Sunday, 2 January 2011

The Prodigal Son Returns

In keeping with the tradition of New Year's Lists, here's mine for 2010: The Top 5 Things that Stopped Me Blogging This Year.

  1. My PhD. It's my last year of funding and my third year of research: this creates a simple equation - Lf + Wy = Panic, where Lf is "last year of funding" and Wy is "writing-up year". Panic is perhaps slightly too strong a term, but I have basically about 10 months to finish off the damn thing and get on with my life.
  2. Work. I translate ordinances and acts into English for the Japanese Ministry of Economy, Trade and Industry on a freelance basis, and autumn is for whatever reason the time of year when this sort of field gets busy. So since October I've been hunched over my computer looking up obscure Japanese terms and discovering they mean things like "zero coupon bond" and "share with put option", rather than, say, "3d6+4 damage" or "zombie beholder".
  3. Gaming. Seems strange to say, but regular gaming in "real life" has taken a lot of my energy away from writing about it. During this blog's heyday of 2008-2009, when I was writing an entry pretty much every day and often even more frequently, I wasn't gaming at all, and thus Monsters & Manuals was a kind of release valve. Now I'm playing pretty often and have a solid group, so there's no need to let off steam online.
  4. Swearing off forums. I do love hanging around places like and the rpg site, but I realised about 6 months ago that they were pretty much hives of scum and villainy (and in's case, annoying mods) and grotesque sinks of my time. Since forums are a great source of grist for the blogging mill, my lack of access to them simply stripped away a lot of stuff to write about.
  5. Having a Kindle. Alright, it didn't stop me blogging really, but I've been doing a lot of reading on it (thanks to the magnificent feat of human endeavour that is Project Gutenberg) and, well, I just wanted to show off my latest toy, really.

Which is all a roundabout way of saying, thanks for sticking with this blog despite its silence over the last few months. You can probably guess what my New Year's Resolution will be: To update my blog and comment on somebody's else's once a day on weekdays and once at the weekend for the duration of 2011. Can I make it beyond about January 8th? Watch this space.


  1. Well, at least those are good reasons, and you didn't stop blogging because your life had taken a turn for the worse.

    Welcome back!

  2. word of warning Noisms. I bought an ereader in the UK and now I'm in Japan, and the bastards (I have so many more colourful words for it than that) in the British and US online retailers have stopped selling to Japanese customers since I bought it. They check your IP address, not just your credit card number (though they check that too).

    As far as I know there is only one company from whom I can purchase ebooks (WH SMith) and I don't know how long they're going to keep their "permissive" attitude to Intellectual Property. So stock up before you move back here.

    Or alternatively, since you're a lawyer... do something about it!! Unless you want 1 less excuse for failing to meet your new years' resolution ...

  3. I wonder what the rational for that is? I could understand if it was China... Anyway, I just download free ones so it hardly matters. (Seriously, Project Gutenberg has enough good reading to last about a dozen lifetimes...)

  4. Glad to see you back Noisms.

    If you've been gaming instead of blogging about gaming you should now have some great blog material thanks to that experience.
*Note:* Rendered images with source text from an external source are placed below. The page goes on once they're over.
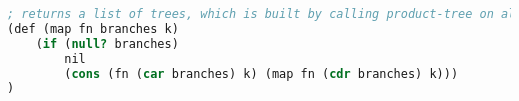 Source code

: \begin{lstlisting}[language=Scheme]
; returns a list of trees, which is built by calling product-tree on all children
(def (map fn branches k)
    (if (null? branches)
        nil
        (cons (fn (car branches) k) (map fn (cdr branches) k)))
)
\end{lstlisting}

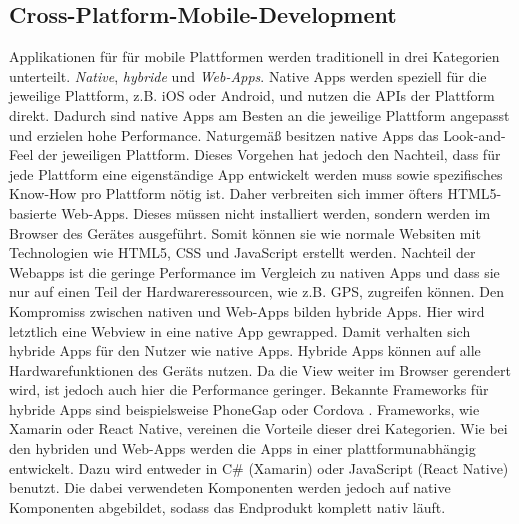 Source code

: % 


\subsection{Cross-Platform-Mobile-Development}
Applikationen für für mobile Plattformen werden traditionell in drei Kategorien unterteilt. \textit{Native}, \textit{hybride} und \textit{Web-Apps}. Native Apps werden speziell für die jeweilige Plattform, z.B. iOS oder Android, und nutzen die APIs der Plattform direkt. Dadurch sind native Apps am Besten an die jeweilige Plattform angepasst und erzielen hohe Performance. Naturgemäß besitzen native Apps das Look-and-Feel der jeweiligen Plattform. Dieses Vorgehen hat jedoch den Nachteil, dass für jede Plattform eine eigenständige App entwickelt werden muss sowie spezifisches Know-How pro Plattform nötig ist. Daher verbreiten sich immer öfters HTML5-basierte Web-Apps. Dieses müssen nicht installiert werden, sondern werden im Browser des Gerätes ausgeführt. Somit können sie wie normale Websiten mit Technologien wie HTML5, CSS und JavaScript erstellt werden. Nachteil der Webapps ist die geringe Performance im Vergleich zu nativen Apps und dass sie nur auf einen Teil der Hardwareressourcen, wie z.B. GPS, zugreifen können. Den Kompromiss zwischen nativen und Web-Apps bilden hybride Apps. Hier wird letztlich eine Webview in eine native App gewrapped. Damit verhalten sich hybride Apps für den Nutzer wie native Apps. Hybride Apps können auf alle Hardwarefunktionen des Geräts nutzen. Da die View weiter im Browser gerendert wird, ist jedoch auch hier die Performance geringer. Bekannte Frameworks für hybride Apps sind beispielsweise PhoneGap \cite{adobe_systems_inc._adobe_2016} oder Cordova \cite{the_apache_software_foundation_apache_2016}.
Frameworks, wie Xamarin \cite{xamarin_inc._xamarin_2016} oder React Native, vereinen die Vorteile dieser drei Kategorien. Wie bei den hybriden und Web-Apps werden die Apps in einer plattformunabhängig entwickelt. Dazu wird entweder in C\# (Xamarin) oder JavaScript (React Native) benutzt. Die dabei verwendeten Komponenten werden jedoch auf native Komponenten abgebildet, sodass das Endprodukt komplett nativ läuft. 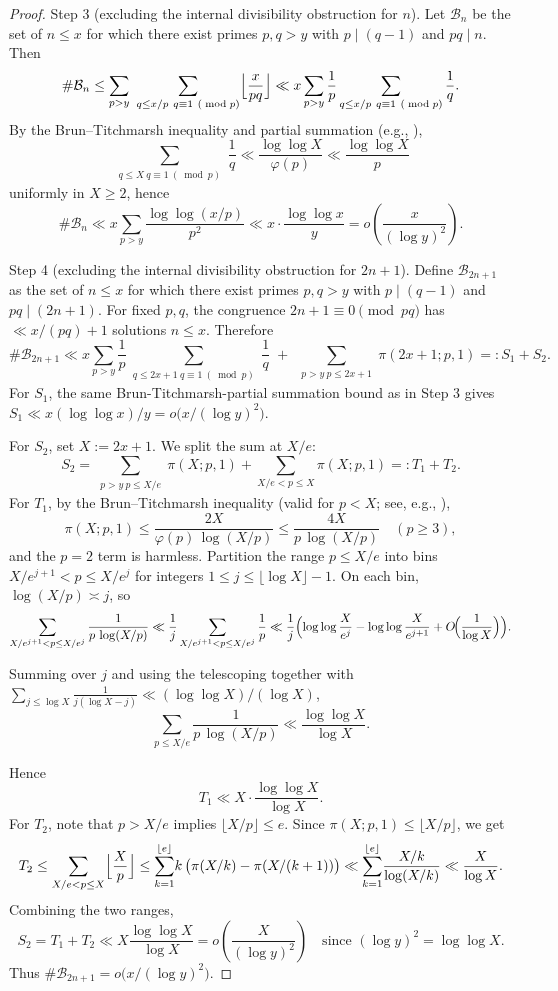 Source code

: \documentclass[12pt]{article}
\theoremstyle{remark}
\begin{document}
\begin{proof}
Step 3 (excluding the internal divisibility obstruction for $n$). Let $\mathcal B_n$ be the set of $n\le x$ for which there exist primes $p,q>y$ with $p\mid(q-1)$ and $pq\mid n$. Then
$$\#\mathcal B_n\le \sum_{p>y}\ \sum_{\substack{q\le x/p\ q\equiv1\ (\bmod p)}} \Bigl\lfloor\frac{x}{pq}\Bigr\rfloor\ll x\sum_{p>y}\frac{1}{p}\sum_{\substack{q\le x/p\ q\equiv1\ (\bmod p)}}\frac{1}{q}.$$
By the Brun--Titchmarsh inequality and partial summation (e.g., \cite{MV2007,IK2004}),
$$\sum_{\substack{q\le X\ q\equiv1\ (\bmod p)}}\frac{1}{q}\ll \frac{\log\log X}{\varphi(p)}\ll \frac{\log\log X}{p}$$
uniformly in $X\ge2$, hence
$$\#\mathcal B_n\ll x\sum_{p>y}\frac{\log\log(x/p)}{p^2}\ll x\cdot\frac{\log\log x}{y}=o\!\left(\frac{x}{(\log y)^2}\right).$$

Step 4 (excluding the internal divisibility obstruction for $2n+1$). Define $\mathcal B_{2n+1}$ as the set of $n\le x$ for which there exist primes $p,q>y$ with $p\mid(q-1)$ and $pq\mid(2n+1)$. For fixed $p,q$, the congruence $2n+1\equiv0\pmod{pq}$ has $\ll x/(pq)+1$ solutions $n\le x$. Therefore
\[
\#\mathcal B_{2n+1}\ll x\sum_{p>y}\frac{1}{p}\sum_{\substack{q\le 2x+1\ q\equiv1\ (\bmod p)}}\frac{1}{q}\; +\; \sum_{\substack{p>y\ p\le 2x+1}}\!\pi(2x+1; p,1)=:S_1+S_2.
\]
For $S_1$, the same Brun-Titchmarsh-partial summation bound as in Step 3 gives $S_1\ll x(\log\log x)/y=o\bigl(x/(\log y)^2\bigr)$.

For $S_2$, set $X:=2x+1$. We split the sum at $X/e$:
$$S_2=\sum_{\substack{p>y\ p\le X/e}}\!\pi(X;p,1)+\sum_{X/e<p\le X}\!\pi(X;p,1)=:T_1+T_2.$$
For $T_1$, by the Brun--Titchmarsh inequality (valid for $p<X$; see, e.g., \cite{MV2007,IK2004}),
$$\pi(X;p,1)\le \frac{2X}{\varphi(p)\,\log(X/p)}\le \frac{4X}{p\,\log(X/p)}\quad(p\ge3),$$
and the $p=2$ term is harmless. Partition the range $p\le X/e$ into bins $X/e^{j+1}<p\le X/e^{j}$ for integers $1\le j\le \lfloor\log X\rfloor-1$. On each bin, $\log(X/p)\asymp j$, so
$$\sum_{X/e^{j+1}<p\le X/e^{j}} \frac{1}{p\,\log(X/p)}\ll \frac{1}{j}\sum_{X/e^{j+1}<p\le X/e^{j}}\frac{1}{p}
\ll \frac{1}{j}\Bigl(\log\log\frac{X}{e^{j}}-\log\log\frac{X}{e^{j+1}}+O\!\Bigl(\frac{1}{\log X}\Bigr)\Bigr).$$
\begin{flushleft}
Summing over $j$ and using the telescoping together with $\sum_{j\le \log X} \frac{1}{j(\log X-j)}\ll (\log\log X)/(\log X)$,
$$\sum_{p\le X/e}\frac{1}{p\,\log(X/p)}\ll \frac{\log\log X}{\log X}.$$
\end{flushleft}
Hence
$$T_1\ll X\cdot\frac{\log\log X}{\log X}.$$
For $T_2$, note that $p>X/e$ implies $\lfloor X/p\rfloor\le e$. Since $\pi(X;p,1)\le \lfloor X/p\rfloor$, we get
$$T_2\le \sum_{X/e<p\le X}\Bigl\lfloor\frac{X}{p}\Bigr\rfloor\le \sum_{k=1}^{\lfloor e\rfloor}\!k\,\bigl(\pi(X/k)-\pi(X/(k+1))\bigr)\ll \sum_{k=1}^{\lfloor e\rfloor}\!\frac{X/k}{\log(X/k)}\ll \frac{X}{\log X}.$$
Combining the two ranges,
$$S_2=T_1+T_2\ll X\frac{\log\log X}{\log X}=o\!\left(\frac{X}{(\log y)^2}\right)\quad\text{since }(\log y)^2=\log\log X.$$
Thus $\#\mathcal B_{2n+1}=o\bigl(x/(\log y)^2\bigr)$.


\end{proof}
\end{document}
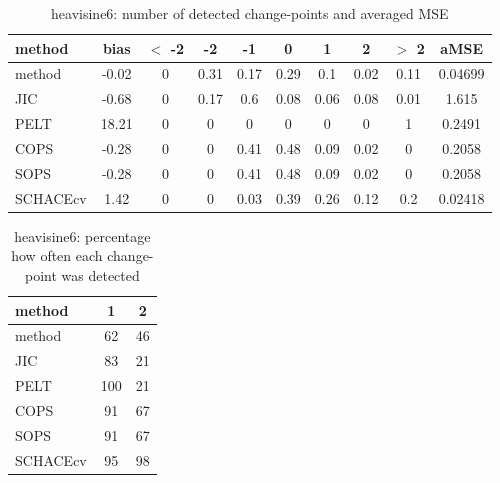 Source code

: \begin{table}[ht]
\centering
\begin{tabular}{l|c|ccccccc|c}
  \hline
method & bias & $<$ -2 & -2 & -1 & 0 & 1 & 2 & $>$ 2 & aMSE \\ 
  \hline
method & -0.02 &     0 &  0.31 &  0.17 &  0.29 &   0.1 &  0.02 &  0.11 & 0.04699 \\ 
  JIC & -0.68 &     0 &  0.17 &   0.6 &  0.08 &  0.06 &  0.08 &  0.01 & 1.615 \\ 
  PELT & 18.21 &     0 &     0 &     0 &     0 &     0 &     0 &     1 & 0.2491 \\ 
  COPS & -0.28 &     0 &     0 &  0.41 &  0.48 &  0.09 &  0.02 &     0 & 0.2058 \\ 
  SOPS & -0.28 &     0 &     0 &  0.41 &  0.48 &  0.09 &  0.02 &     0 & 0.2058 \\ 
  SCHACEcv &  1.42 &     0 &     0 &  0.03 &  0.39 &  0.26 &  0.12 &   0.2 & 0.02418 \\ 
   \hline
\end{tabular}
\caption{heavisine6: number of detected change-points and averaged MSE} 
\label{tab:heavisine6Njumps}
\end{table}
\begin{table}[ht]
\centering
\begin{tabular}{l|cc}
  \hline
method & 1 & 2 \\ 
  \hline
method &     62 &     46 \\ 
  JIC &     83 &     21 \\ 
  PELT &    100 &     21 \\ 
  COPS &     91 &     67 \\ 
  SOPS &     91 &     67 \\ 
  SCHACEcv &     95 &     98 \\ 
   \hline
\end{tabular}
\caption{heavisine6: percentage how often each change-point was detected} 
\label{tab:heavisine6Detections}
\end{table}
    That's called the Circle of Life that is.

  5. Welcome back Noisms, sounds like you've had quite a full plate.

    I've reached the same conclusion as you regarding the forums: Entertaining, but there's a lot of heat and not much light. Not that blogs are necessarily more substantive, but I prefer the slightly longer, better thought-out format of your average blog post than your typical message board gas-blower.

    What are you pursuing a PhD in, if you don't mind me asking?

  6. Barking Alien: The circle of life... is a wheel of fortune...

    Brian Murphy: It's officially in International Law, but has kind of morphed into a legal theory or philosophy of law PhD. Basically it's about how human rights law reflects Enlightenment ideals not only in terms of content (which everybody knows) but also in process (because it's all about transforming society from the top down, as Enlightenment thinkers tried to). I'm basically arguing that this is problematic - that as with most things law arises organically and can't be imposed from above very successfully. This is why human rights are not readily acknowledged outside of societies in which they did evolve organically (i.e. Western Europe and North America).

  7. yyyyyyyyaaaaaaaaaaaaaaaaaaaayyyyyyyyyyyyyyyyyyyyyyyyyyy!!!!!

  8. Yup, those are pretty legit reasons to not be blogging - but so glad to see you back!

  9. Actually, if you're going to start banging out Elton John lyrics, I might take back the "welcome back".

    Or something.

  10. I discovered your little corner of Internet last week and, as I read voraciuosly the older posts, I start begging for more like a junkie in need. Your return has done a lot for my peace of soul.

    (please forgive my crappy english)

  11. Kelvin, Don't go breaking my heart.

    Thanks, Liza. I always aim to bring peace to peoples' souls. It rarely succeeds though.